**Required work:**
Below are the records; copy each line in which "noindent" occurs.

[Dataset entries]
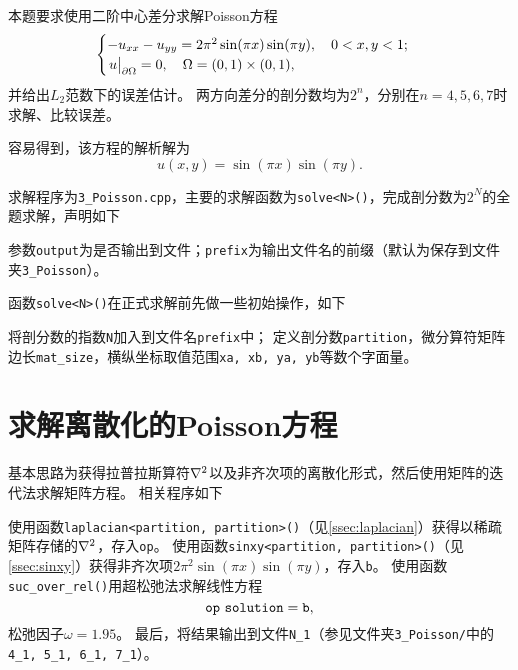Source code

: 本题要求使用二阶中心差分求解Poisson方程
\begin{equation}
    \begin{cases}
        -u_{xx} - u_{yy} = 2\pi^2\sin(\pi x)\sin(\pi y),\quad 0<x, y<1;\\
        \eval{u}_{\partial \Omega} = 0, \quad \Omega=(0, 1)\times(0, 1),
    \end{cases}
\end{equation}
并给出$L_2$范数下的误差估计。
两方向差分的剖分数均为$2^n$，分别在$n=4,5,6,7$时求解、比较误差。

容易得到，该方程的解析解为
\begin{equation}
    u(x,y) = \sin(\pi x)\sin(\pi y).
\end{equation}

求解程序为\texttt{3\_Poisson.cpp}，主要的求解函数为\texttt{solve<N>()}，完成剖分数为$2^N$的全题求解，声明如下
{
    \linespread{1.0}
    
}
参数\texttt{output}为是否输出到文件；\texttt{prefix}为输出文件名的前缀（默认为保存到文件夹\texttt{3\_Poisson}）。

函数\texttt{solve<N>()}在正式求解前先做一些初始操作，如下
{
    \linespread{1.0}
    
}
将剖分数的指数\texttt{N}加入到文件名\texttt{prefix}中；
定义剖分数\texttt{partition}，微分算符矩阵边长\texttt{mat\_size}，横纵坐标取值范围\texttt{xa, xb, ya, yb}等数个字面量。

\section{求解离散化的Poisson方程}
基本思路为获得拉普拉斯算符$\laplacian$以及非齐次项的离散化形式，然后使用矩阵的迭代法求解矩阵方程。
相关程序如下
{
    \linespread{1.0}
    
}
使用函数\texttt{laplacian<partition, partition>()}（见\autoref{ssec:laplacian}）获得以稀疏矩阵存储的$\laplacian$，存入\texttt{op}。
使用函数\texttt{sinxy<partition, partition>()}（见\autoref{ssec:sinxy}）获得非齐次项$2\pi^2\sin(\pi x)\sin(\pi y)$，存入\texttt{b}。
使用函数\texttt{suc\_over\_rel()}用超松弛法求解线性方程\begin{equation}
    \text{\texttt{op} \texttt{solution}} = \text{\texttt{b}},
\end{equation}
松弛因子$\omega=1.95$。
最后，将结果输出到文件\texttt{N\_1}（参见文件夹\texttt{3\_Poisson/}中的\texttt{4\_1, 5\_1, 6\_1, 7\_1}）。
--
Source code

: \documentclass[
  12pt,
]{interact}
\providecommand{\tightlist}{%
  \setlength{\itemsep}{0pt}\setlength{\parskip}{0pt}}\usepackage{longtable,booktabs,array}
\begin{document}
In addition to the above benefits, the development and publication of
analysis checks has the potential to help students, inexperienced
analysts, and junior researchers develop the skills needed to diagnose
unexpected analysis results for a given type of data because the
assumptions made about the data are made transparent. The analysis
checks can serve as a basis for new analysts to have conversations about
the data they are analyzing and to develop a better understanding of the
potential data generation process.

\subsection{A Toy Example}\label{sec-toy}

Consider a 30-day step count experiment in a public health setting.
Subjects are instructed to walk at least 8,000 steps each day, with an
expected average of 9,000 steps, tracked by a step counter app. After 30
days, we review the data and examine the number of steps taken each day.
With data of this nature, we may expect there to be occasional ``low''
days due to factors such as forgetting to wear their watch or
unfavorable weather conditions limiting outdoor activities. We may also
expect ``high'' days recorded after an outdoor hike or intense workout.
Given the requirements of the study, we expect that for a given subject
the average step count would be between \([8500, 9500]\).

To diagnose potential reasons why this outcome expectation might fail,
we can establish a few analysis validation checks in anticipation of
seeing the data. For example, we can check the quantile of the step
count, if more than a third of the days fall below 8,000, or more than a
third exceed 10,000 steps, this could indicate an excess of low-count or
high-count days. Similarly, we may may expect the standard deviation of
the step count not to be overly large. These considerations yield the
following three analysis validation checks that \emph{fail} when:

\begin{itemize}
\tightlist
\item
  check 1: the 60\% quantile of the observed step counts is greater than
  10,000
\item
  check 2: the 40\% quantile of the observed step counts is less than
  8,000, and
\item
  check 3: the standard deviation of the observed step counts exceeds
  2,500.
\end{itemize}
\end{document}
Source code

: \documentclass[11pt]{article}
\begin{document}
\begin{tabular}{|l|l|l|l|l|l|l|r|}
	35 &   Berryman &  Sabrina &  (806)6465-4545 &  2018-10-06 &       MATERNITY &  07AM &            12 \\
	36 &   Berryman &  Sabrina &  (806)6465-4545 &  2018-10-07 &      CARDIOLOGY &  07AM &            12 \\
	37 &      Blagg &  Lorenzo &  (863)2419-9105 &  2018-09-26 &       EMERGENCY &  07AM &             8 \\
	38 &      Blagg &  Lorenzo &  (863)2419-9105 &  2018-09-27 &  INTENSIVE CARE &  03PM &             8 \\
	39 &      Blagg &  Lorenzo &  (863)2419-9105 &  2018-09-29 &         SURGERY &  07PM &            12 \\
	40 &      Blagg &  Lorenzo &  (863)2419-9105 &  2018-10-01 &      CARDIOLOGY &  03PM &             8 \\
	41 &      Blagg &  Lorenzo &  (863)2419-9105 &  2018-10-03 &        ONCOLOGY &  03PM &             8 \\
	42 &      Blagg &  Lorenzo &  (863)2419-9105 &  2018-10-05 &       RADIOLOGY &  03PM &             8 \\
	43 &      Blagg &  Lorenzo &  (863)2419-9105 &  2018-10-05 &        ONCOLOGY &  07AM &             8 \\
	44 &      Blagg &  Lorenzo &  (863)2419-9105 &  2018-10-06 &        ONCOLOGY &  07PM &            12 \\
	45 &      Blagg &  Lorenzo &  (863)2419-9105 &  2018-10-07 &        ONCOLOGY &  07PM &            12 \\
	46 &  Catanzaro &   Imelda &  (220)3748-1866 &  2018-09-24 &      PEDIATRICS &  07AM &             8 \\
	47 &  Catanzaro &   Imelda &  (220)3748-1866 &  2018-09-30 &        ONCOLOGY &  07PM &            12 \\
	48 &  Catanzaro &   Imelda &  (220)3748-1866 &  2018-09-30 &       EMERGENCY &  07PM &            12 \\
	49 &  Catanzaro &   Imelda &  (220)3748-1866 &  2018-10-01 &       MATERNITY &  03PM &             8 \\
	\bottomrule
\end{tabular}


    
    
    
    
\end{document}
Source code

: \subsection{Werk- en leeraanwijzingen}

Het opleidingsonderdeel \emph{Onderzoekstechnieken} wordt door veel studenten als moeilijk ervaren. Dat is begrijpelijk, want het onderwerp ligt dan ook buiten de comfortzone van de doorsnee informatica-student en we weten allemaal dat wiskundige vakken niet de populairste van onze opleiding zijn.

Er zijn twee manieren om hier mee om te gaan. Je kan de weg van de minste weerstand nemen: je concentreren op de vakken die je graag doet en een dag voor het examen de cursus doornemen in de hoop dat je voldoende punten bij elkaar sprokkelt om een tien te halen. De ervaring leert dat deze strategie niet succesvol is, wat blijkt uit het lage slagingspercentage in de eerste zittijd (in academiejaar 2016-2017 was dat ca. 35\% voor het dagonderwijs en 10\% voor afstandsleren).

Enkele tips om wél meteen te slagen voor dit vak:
--
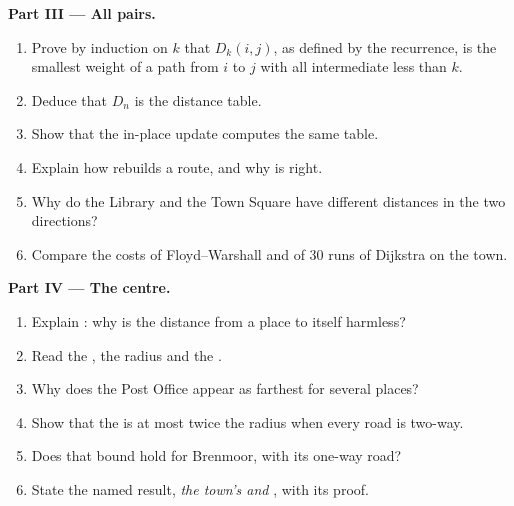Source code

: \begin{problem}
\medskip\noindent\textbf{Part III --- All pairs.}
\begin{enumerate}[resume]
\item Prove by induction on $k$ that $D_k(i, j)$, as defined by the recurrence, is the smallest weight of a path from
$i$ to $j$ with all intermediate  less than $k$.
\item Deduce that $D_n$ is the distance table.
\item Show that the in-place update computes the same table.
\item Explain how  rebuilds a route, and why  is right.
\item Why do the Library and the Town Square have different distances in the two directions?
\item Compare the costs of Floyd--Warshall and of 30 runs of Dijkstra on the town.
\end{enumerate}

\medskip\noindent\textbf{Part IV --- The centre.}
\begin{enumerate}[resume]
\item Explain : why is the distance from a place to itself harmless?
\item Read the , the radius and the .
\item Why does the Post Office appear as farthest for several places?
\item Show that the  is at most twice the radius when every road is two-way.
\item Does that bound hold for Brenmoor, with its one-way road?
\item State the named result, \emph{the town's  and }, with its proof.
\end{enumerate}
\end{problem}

**Task answer:**
\medskip\noindent\textbf{Part III --- All pairs.}
\medskip\noindent\textbf{Part IV --- The centre.}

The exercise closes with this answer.